Records for processing:
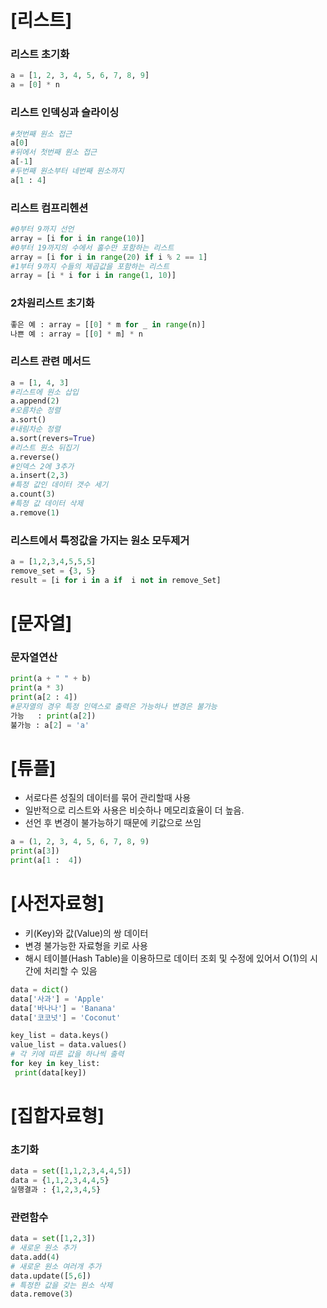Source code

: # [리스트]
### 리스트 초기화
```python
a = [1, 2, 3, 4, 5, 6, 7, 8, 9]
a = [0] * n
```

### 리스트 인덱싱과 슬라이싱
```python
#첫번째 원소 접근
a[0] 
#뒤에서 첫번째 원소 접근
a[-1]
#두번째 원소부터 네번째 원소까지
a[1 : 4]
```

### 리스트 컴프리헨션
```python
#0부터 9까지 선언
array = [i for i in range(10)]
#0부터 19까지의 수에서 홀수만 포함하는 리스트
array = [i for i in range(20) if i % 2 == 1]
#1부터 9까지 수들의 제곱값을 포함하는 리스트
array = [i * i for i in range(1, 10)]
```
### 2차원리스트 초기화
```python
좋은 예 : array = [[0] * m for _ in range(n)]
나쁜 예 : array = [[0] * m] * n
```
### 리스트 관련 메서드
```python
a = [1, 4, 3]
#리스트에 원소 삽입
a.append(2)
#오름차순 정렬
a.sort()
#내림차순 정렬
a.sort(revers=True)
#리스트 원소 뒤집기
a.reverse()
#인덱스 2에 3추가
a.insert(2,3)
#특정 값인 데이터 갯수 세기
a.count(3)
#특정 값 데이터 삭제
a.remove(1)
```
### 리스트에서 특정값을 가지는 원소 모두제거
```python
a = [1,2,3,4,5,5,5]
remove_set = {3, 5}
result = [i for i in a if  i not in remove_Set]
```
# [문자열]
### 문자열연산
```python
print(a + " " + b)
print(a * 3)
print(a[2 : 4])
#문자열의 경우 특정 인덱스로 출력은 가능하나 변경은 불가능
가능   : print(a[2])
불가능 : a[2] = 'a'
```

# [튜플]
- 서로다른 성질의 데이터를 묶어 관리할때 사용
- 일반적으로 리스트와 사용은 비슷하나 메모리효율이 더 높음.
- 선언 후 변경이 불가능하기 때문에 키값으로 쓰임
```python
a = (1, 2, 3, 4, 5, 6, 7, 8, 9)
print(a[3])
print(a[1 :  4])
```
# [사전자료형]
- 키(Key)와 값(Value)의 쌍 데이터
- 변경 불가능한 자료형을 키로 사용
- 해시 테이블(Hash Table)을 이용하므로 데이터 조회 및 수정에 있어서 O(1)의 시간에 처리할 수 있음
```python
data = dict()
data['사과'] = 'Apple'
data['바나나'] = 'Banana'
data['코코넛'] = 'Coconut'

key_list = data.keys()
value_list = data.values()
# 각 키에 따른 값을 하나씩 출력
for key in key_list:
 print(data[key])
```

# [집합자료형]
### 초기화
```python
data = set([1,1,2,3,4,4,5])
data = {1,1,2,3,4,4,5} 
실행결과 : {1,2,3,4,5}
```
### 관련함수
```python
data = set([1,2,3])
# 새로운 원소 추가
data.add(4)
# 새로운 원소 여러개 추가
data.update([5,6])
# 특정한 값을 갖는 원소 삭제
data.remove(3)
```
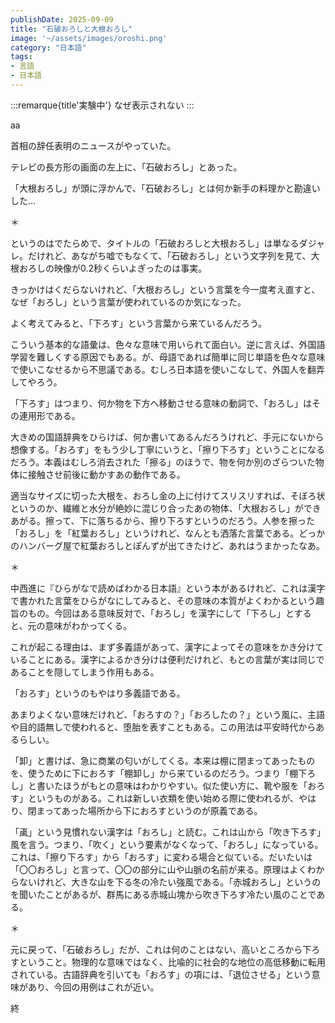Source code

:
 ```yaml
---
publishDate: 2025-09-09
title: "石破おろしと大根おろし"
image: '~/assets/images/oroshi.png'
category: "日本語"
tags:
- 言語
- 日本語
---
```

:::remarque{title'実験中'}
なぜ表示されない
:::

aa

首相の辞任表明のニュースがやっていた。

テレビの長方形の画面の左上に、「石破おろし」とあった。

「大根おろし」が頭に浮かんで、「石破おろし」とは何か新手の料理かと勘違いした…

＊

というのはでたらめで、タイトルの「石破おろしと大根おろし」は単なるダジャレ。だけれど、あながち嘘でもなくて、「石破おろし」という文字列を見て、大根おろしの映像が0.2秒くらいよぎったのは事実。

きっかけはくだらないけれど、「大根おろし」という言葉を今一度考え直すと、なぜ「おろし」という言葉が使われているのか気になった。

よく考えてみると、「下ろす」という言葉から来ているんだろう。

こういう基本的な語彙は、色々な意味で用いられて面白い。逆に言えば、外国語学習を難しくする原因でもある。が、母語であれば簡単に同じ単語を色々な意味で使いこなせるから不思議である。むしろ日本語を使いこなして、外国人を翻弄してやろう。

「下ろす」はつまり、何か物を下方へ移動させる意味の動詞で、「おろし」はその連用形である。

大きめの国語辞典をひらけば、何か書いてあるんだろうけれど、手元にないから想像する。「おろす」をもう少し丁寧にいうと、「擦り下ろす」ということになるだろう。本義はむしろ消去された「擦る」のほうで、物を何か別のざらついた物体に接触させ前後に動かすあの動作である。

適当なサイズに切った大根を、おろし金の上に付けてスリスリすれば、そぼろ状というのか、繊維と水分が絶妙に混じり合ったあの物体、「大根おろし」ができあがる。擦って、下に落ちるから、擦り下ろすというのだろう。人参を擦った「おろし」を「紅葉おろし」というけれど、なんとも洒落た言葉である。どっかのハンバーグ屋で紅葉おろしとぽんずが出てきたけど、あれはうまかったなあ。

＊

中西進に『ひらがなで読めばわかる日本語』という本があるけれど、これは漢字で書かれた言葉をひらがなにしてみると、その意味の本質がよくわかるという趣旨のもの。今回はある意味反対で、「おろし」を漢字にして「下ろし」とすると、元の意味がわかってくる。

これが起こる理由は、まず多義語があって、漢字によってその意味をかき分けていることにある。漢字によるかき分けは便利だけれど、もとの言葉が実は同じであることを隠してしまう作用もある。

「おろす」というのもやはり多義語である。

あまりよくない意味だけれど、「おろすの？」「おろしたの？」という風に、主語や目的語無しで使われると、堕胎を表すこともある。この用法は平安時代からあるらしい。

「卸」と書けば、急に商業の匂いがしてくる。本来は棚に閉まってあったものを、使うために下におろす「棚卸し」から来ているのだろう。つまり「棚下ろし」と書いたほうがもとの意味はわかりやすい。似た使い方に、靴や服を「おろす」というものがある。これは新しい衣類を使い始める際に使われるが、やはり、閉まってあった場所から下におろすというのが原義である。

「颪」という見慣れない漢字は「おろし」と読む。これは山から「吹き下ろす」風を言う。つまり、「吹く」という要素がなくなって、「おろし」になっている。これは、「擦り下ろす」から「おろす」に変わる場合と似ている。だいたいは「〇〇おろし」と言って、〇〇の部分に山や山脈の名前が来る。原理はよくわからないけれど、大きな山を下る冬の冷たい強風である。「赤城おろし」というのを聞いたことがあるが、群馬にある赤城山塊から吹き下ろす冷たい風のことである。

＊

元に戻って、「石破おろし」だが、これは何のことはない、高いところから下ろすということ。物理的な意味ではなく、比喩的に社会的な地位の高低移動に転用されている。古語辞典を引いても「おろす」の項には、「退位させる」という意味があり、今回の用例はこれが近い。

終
* * *
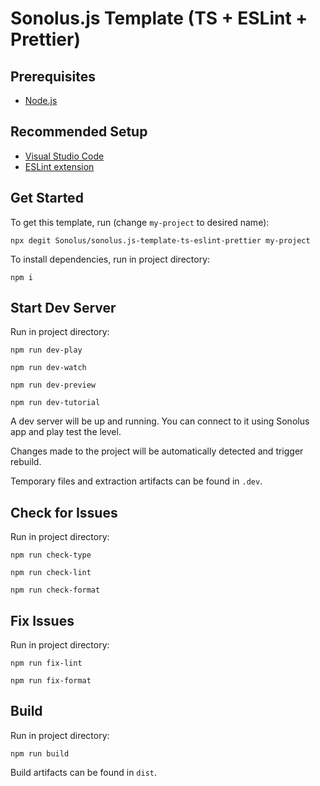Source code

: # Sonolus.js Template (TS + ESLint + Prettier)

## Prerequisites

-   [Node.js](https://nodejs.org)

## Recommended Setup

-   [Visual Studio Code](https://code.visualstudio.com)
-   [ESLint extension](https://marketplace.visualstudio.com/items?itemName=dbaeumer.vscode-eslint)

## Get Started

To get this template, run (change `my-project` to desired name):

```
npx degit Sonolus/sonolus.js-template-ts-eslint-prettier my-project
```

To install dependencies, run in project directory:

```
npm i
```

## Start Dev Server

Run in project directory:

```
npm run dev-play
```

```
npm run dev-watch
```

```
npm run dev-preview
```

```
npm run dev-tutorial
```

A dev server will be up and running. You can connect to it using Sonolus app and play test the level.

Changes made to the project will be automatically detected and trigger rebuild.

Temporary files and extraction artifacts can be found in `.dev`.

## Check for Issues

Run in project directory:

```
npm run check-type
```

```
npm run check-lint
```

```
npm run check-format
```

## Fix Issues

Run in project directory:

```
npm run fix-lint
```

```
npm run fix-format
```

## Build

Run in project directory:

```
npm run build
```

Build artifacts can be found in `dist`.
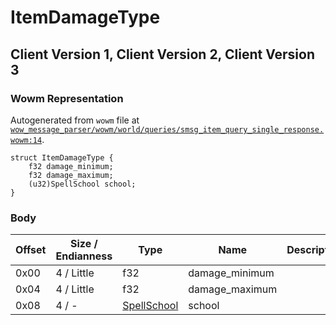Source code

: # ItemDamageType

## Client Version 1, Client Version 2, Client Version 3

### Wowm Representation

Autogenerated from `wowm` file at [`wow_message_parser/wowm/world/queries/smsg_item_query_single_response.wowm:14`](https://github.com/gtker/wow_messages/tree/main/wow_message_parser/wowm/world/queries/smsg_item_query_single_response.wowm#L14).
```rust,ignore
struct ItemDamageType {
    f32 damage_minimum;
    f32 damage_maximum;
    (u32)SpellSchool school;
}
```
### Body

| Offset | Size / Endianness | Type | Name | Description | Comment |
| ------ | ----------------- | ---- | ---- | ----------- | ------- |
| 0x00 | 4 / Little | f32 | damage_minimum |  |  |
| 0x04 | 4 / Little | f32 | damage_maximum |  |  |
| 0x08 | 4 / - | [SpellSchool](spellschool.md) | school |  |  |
...
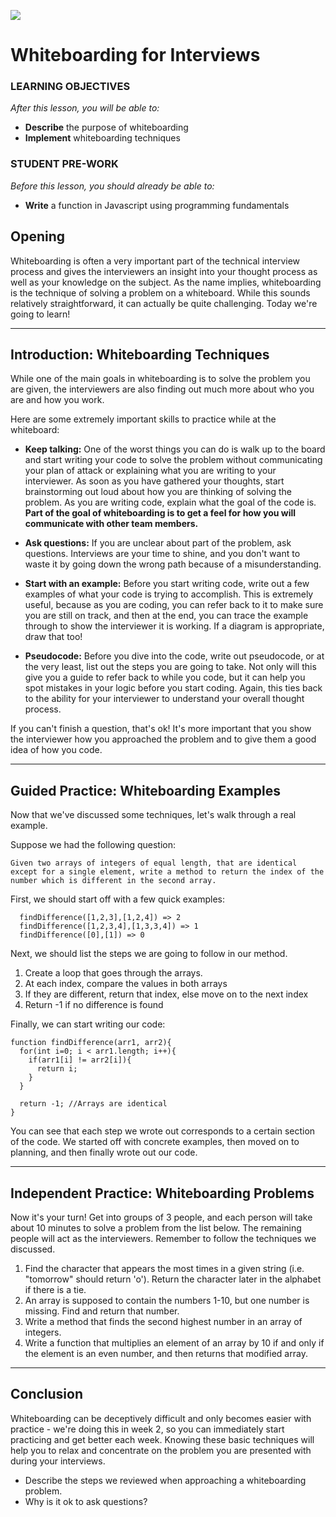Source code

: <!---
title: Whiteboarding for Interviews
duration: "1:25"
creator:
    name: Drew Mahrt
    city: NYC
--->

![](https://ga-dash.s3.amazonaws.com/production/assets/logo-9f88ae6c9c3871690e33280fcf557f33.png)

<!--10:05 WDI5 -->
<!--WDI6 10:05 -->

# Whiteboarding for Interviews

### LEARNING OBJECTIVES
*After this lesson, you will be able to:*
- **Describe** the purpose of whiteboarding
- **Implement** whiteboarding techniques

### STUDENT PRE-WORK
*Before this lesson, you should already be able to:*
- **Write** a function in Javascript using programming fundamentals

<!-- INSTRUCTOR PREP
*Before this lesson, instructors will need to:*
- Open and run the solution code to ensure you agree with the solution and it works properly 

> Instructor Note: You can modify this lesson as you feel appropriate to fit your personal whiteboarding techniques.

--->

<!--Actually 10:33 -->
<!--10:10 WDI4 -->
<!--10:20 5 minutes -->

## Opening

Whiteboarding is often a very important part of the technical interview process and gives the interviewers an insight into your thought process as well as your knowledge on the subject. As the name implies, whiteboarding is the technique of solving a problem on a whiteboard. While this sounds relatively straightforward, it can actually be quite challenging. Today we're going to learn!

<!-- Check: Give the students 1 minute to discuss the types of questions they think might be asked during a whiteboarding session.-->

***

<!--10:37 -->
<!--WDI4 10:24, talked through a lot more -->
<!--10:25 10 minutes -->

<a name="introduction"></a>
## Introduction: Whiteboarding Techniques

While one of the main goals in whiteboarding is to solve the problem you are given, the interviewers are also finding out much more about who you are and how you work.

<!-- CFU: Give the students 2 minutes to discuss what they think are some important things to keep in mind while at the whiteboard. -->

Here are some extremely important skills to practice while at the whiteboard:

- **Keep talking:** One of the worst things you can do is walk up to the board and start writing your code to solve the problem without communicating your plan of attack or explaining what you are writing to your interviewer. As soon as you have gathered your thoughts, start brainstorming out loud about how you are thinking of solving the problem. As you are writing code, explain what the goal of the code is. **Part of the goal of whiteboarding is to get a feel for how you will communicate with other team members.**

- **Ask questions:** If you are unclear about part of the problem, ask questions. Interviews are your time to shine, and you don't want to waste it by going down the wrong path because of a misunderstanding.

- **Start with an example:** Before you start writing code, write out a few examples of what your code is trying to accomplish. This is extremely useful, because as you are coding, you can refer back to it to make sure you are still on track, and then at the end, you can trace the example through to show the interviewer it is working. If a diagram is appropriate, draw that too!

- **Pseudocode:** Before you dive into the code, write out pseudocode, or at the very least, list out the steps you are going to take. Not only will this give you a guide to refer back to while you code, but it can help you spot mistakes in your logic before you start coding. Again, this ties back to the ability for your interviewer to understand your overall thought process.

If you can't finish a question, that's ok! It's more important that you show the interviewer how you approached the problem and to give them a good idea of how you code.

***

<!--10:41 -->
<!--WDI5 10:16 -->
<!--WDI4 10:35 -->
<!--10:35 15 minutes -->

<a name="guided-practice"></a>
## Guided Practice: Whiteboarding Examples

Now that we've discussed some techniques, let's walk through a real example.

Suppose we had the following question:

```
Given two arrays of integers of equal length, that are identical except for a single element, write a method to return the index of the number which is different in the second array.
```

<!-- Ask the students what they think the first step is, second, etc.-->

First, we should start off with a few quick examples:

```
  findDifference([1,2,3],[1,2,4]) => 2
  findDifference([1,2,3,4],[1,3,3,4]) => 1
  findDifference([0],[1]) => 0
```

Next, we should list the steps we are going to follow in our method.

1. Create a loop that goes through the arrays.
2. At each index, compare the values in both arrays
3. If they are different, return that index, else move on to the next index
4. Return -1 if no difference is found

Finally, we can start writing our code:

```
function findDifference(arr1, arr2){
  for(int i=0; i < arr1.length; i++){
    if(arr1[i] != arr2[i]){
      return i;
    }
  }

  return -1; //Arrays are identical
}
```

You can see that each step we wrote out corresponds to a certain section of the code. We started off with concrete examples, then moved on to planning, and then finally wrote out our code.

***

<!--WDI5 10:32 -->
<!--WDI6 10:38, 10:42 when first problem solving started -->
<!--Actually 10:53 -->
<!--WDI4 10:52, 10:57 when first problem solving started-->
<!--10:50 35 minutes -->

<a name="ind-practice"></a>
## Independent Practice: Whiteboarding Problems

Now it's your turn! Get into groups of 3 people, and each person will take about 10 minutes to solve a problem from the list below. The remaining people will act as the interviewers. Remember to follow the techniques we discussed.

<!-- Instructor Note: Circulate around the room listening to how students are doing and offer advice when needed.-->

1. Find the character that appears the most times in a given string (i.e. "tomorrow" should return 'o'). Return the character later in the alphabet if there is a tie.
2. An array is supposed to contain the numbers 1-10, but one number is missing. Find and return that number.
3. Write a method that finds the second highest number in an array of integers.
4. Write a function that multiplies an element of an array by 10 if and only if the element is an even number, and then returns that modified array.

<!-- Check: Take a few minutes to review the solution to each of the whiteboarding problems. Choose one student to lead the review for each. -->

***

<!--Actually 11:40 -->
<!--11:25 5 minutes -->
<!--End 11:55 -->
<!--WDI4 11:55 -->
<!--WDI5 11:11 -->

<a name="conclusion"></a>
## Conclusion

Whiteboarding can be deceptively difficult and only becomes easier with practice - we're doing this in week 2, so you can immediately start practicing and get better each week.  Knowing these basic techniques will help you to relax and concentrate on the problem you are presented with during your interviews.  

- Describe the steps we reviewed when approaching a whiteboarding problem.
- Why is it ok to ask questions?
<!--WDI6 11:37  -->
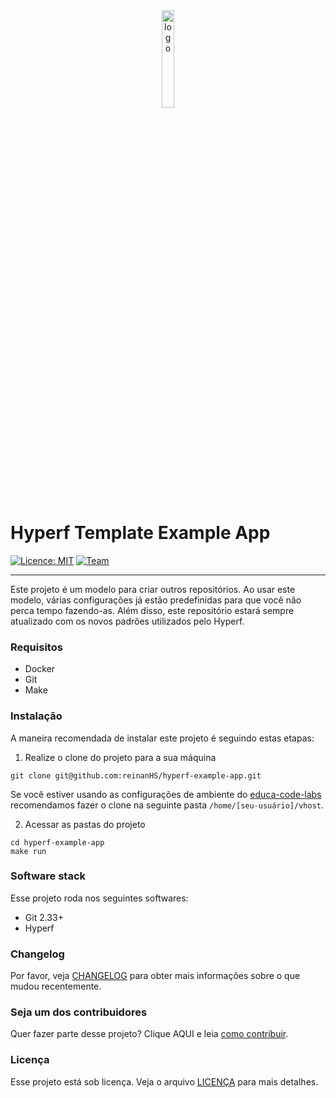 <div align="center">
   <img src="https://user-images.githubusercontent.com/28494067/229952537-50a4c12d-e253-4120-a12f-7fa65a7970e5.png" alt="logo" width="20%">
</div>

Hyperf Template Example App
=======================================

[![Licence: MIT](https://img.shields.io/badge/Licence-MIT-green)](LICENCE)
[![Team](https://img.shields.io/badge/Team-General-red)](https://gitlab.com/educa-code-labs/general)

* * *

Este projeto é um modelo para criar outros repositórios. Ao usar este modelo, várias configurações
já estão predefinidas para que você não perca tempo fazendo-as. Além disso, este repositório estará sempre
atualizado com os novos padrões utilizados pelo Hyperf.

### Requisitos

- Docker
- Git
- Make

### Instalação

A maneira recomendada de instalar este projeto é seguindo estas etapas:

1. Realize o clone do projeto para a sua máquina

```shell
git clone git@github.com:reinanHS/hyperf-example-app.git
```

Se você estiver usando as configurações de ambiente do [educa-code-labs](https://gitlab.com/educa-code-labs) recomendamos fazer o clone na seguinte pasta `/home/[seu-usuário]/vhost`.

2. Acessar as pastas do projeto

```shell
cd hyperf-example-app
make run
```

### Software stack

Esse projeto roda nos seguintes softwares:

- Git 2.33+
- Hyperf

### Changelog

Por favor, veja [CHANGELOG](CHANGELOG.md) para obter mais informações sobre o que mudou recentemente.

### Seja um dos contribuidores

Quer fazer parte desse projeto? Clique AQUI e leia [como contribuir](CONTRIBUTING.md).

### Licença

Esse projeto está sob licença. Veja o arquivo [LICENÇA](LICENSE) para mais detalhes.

What to work on:
Scan the data above for the string "play" and copy each line where it appears.

Solution to the problem:
npm run dev-play
A dev server will be up and running. You can connect to it using Sonolus app and play test the level.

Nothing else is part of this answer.